ArXiv declares independence from Cornell
- frankling_ - 44107 sekunder sedanThe recent announcement to reject review articles and position papers already smelled like a shift towards a more "opinionated" stance, and this move smells worse.
The vacuum that arXiv originally filled was one of a glorified PDF hosting service with just enough of a reputation to allow some preprints to be cited in a formally published paper, and with just enough moderation to not devolve into spam and chaos. It has also been instrumental in pushing publishers towards open access (i.e., to finally give up).
Unfortunately, over the years, arXiv has become something like a "venue" in its own right, particularly in ML, with some decently cited papers never formally published and "preprints" being cited left and right. Consider the impression you get when seeing a reference to an arXiv preprint vs. a link to an author's institutional website.
In my view, arXiv fulfills its function better the less power it has as an institution, and I thus have exactly zero trust that the split from Cornell is driven by that function. We've seen the kind of appeasement prose from their statement and FAQ [1] countless times before, and it's now time for the usual routine of snapshotting the site to watch the inevitable amendments to the mission statement.
"What positive changes should users expect to see?" - I guess the negative ones we'll have to see for ourselves.
- swiftcoder - 37532 sekunder sedan> raised concerns about the proposed $300,000 salary for arXiv’s new CEO, saying it seemed high
Is a mid-to-high engineering salary outlandish for a CEO of what is likely to be a fairly major non-profit? Even non-profits have to be somewhat competitive when it comes to salary, and the ideal candidate is likely someone who would be balancing this against a tenured position at a major university
- halperter - 51058 sekunder sedanStatement by arXiv: https://tech.cornell.edu/arxiv/
- whiplash451 - 20861 sekunder sedanI'm not sure why we're so focused on filtering what gets into arxiv (which is an uphill battle and DOA at this point) vs fixing the indexing, i.e. the page rank of academia.

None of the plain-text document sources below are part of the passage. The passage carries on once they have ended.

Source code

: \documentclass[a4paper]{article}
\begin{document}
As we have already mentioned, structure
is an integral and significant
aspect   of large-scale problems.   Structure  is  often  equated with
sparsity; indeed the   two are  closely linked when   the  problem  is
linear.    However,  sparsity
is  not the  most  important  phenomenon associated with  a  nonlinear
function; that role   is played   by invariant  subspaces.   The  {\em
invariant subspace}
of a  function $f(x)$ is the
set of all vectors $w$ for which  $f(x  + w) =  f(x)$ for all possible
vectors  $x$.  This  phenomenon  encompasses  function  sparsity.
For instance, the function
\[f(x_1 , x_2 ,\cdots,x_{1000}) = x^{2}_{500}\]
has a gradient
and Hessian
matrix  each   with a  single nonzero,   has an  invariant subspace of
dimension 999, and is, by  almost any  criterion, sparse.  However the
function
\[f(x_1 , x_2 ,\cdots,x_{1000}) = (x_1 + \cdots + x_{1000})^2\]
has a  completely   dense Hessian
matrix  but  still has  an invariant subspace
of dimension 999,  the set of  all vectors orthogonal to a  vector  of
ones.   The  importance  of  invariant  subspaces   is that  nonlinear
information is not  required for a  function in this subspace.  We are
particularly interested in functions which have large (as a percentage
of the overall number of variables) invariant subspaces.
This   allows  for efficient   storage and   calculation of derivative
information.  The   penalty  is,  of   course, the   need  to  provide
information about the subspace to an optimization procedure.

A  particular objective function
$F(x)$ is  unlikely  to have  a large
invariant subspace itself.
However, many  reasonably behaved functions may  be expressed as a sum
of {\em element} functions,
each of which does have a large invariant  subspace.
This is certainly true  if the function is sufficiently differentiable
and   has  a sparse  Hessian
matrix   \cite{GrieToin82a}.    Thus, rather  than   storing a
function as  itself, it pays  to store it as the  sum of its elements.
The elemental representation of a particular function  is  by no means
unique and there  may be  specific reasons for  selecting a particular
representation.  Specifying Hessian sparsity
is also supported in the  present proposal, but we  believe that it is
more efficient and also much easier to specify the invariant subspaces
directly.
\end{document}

Google "sorted out" a messy web with pagerank. Academic papers link to each others. What prevents us from building a ranking from there?
I'm conscious I might be over-simplifying things, but curious to see what I am missing.
- krick - 20083 sekunder sedanIt's not that hard to make a mirror or arXiv. Basically, anybody who can pay for hosting (which, I suppose, isn't very cheap now when the whole world uses it). It's a problem to make users switch, because academia seems to have this weird tradition of resisting all practices that, god forbid, might improve global research capabilities and move forward the scientific progress. But then, if arXiv actually becomes unusable, I suppose they won't really have much choice than to switch?
And, FWIW, I do think that arXiv truly has a vast potential to be improved. It is currently in the position to change the whole process of how the research results are shared, yet it is still, as others have said, only a PDF hosting. And since the universities couldn't break out of the whole Elsevier & co. scam despite the internet existing for the 30 years, to me, breaking free from the university affiliation sounds like a good thing.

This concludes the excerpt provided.